Note: The CSM upgrade to CSM 1.6 is done with IUF.

This procedure is used when performing an upgrade of Cray System Management (CSM) along with additional HPE Cray EX software products at the same time. This procedure would be used when upgrading from one HPC CSM Software Recipe release to another.

This procedure is not used to perform an initial install or upgrade of HPE Cray EX software products when CSM itself is not being upgraded. See Install or upgrade additional products with IUF for that procedure.

This procedure streamlines the rollout of new images to management nodes. These images are based on the new images provided by the CSM product and customized by the additional HPE Cray EX software products, including the User Services Software (USS) and Slingshot Host Software (SHS).

All stages of iuf are executed in this option. All of the new product software provided in the recipe release is deployed and all management NCNs and managed compute nodes and application nodes are rebooted to new images and Configuration Framework Service (CFS) configurations. Manual operations are documented for procedures that are not currently managed by IUF.

The upgrade workflow comprises the following procedures.
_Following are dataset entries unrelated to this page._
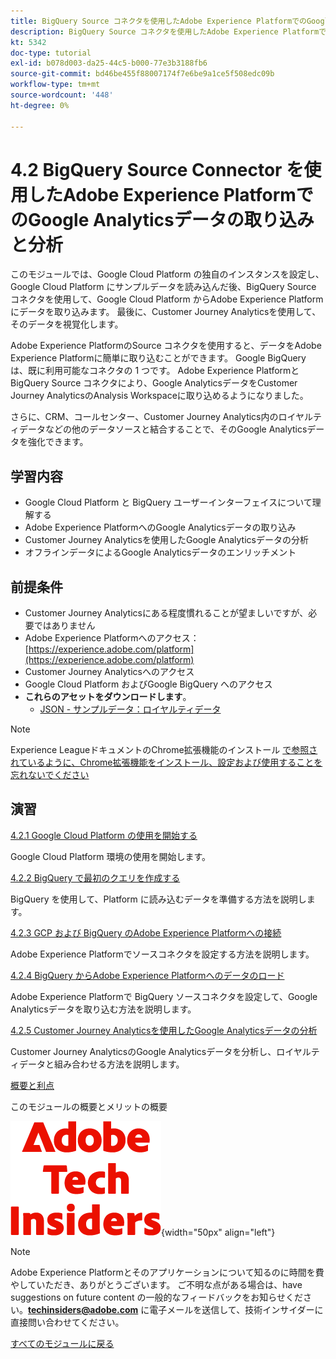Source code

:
 ```yaml
---
title: BigQuery Source コネクタを使用したAdobe Experience PlatformでのGoogle Analyticsデータの取り込みと分析
description: BigQuery Source コネクタを使用したAdobe Experience PlatformでのGoogle Analyticsデータの取り込みと分析
kt: 5342
doc-type: tutorial
exl-id: b078d003-da25-44c5-b000-77e3b3188fb6
source-git-commit: bd46be455f88007174f7e6be9a1ce5f508edc09b
workflow-type: tm+mt
source-wordcount: '448'
ht-degree: 0%

---
```


# 4.2 BigQuery Source Connector を使用したAdobe Experience PlatformでのGoogle Analyticsデータの取り込みと分析

このモジュールでは、Google Cloud Platform の独自のインスタンスを設定し、Google Cloud Platform にサンプルデータを読み込んだ後、BigQuery Source コネクタを使用して、Google Cloud Platform からAdobe Experience Platformにデータを取り込みます。 最後に、Customer Journey Analyticsを使用して、そのデータを視覚化します。

Adobe Experience PlatformのSource コネクタを使用すると、データをAdobe Experience Platformに簡単に取り込むことができます。 Google BigQuery は、既に利用可能なコネクタの 1 つです。 Adobe Experience Platformと BigQuery Source コネクタにより、Google AnalyticsデータをCustomer Journey AnalyticsのAnalysis Workspaceに取り込めるようになりました。

さらに、CRM、コールセンター、Customer Journey Analytics内のロイヤルティデータなどの他のデータソースと結合することで、そのGoogle Analyticsデータを強化できます。

## 学習内容

- Google Cloud Platform と BigQuery ユーザーインターフェイスについて理解する
- Adobe Experience PlatformへのGoogle Analyticsデータの取り込み
- Customer Journey Analyticsを使用したGoogle Analyticsデータの分析
- オフラインデータによるGoogle Analyticsデータのエンリッチメント

## 前提条件

- Customer Journey Analyticsにある程度慣れることが望ましいですが、必要ではありません
- Adobe Experience Platformへのアクセス：[https://experience.adobe.com/platform](https://experience.adobe.com/platform)
- Customer Journey Analyticsへのアクセス
- Google Cloud Platform およびGoogle BigQuery へのアクセス
- **これらのアセットをダウンロードします**。
   - [JSON - サンプルデータ：ロイヤルティデータ](./../../../assets/json/bqLoyalty.json)

>[!NOTE]
>
>Experience LeagueドキュメントのChrome拡張機能のインストール [ で参照されているように、Chrome拡張機能をインストール、設定および使用することを忘れないでください ](../../gettingstarted/gettingstarted/ex1.md)

## 演習

[4.2.1 Google Cloud Platform の使用を開始する](./ex1.md)

Google Cloud Platform 環境の使用を開始します。

[4.2.2 BigQuery で最初のクエリを作成する](./ex2.md)

BigQuery を使用して、Platform に読み込むデータを準備する方法を説明します。

[4.2.3 GCP および BigQuery のAdobe Experience Platformへの接続](./ex3.md)

Adobe Experience Platformでソースコネクタを設定する方法を説明します。

[4.2.4 BigQuery からAdobe Experience Platformへのデータのロード](./ex4.md)

Adobe Experience Platformで BigQuery ソースコネクタを設定して、Google Analyticsデータを取り込む方法を説明します。

[4.2.5 Customer Journey Analyticsを使用したGoogle Analyticsデータの分析](./ex5.md)

Customer Journey AnalyticsのGoogle Analyticsデータを分析し、ロイヤルティデータと組み合わせる方法を説明します。

[概要と利点](./summary.md)

このモジュールの概要とメリットの概要

![ 技術インサイダー ](./../../../assets/images/techinsiders.png){width="50px" align="left"}

>[!NOTE]
>
>Adobe Experience Platformとそのアプリケーションについて知るのに時間を費やしていただき、ありがとうございます。 ご不明な点がある場合は、have suggestions on future content の一般的なフィードバックをお知らせください。**techinsiders@adobe.com** に電子メールを送信して、技術インサイダーに直接問い合わせてください。

[すべてのモジュールに戻る](../../../overview.md)
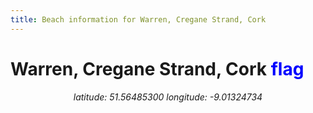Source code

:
 ```yaml
---
title: Beach information for Warren, Cregane Strand, Cork
---
```

# Warren, Cregane Strand, Cork <span class="material-icons" style="color: blue;">flag</span>

<div align="center"><i>latitude: 51.56485300 longitude: -9.01324734</i></div>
The diagram shows the workflow and the steps below it provide detailed instructions which must be executed in the order shown.

The CSM upgrade steps are run automatically, either directly through IUF stages or by a hook automatically executed at the beginning or end of an IUF stage. For more detail about about the CSM upgrade hooks, see the section description of CSM upgrade hooks.

Upgrade CSM and additional products with IUF

  1. Read the Important Notes section of the CSM 1.5.0 or later to 1.6.0 Upgrade Process documentation.

  2. Prepare for Upgrade to Next CSM Major Version in the CSM 1.5 documentation.

  3. Prepare for the upgrade procedure and download product media

    1. Follow the IUF Prepare for the install or upgrade instructions to set environment variables used during the upgrade process.

    2. Download the desired HPE product media defined by the HPC CSM Software Recipe to ${MEDIA_DIR}, which was defined in the previous step.

  4. Product delivery

    NOTE The CSM upgrade prerequisites are automatically executed in a hook run before pre-install-check.

    Follow the IUF Product delivery instructions.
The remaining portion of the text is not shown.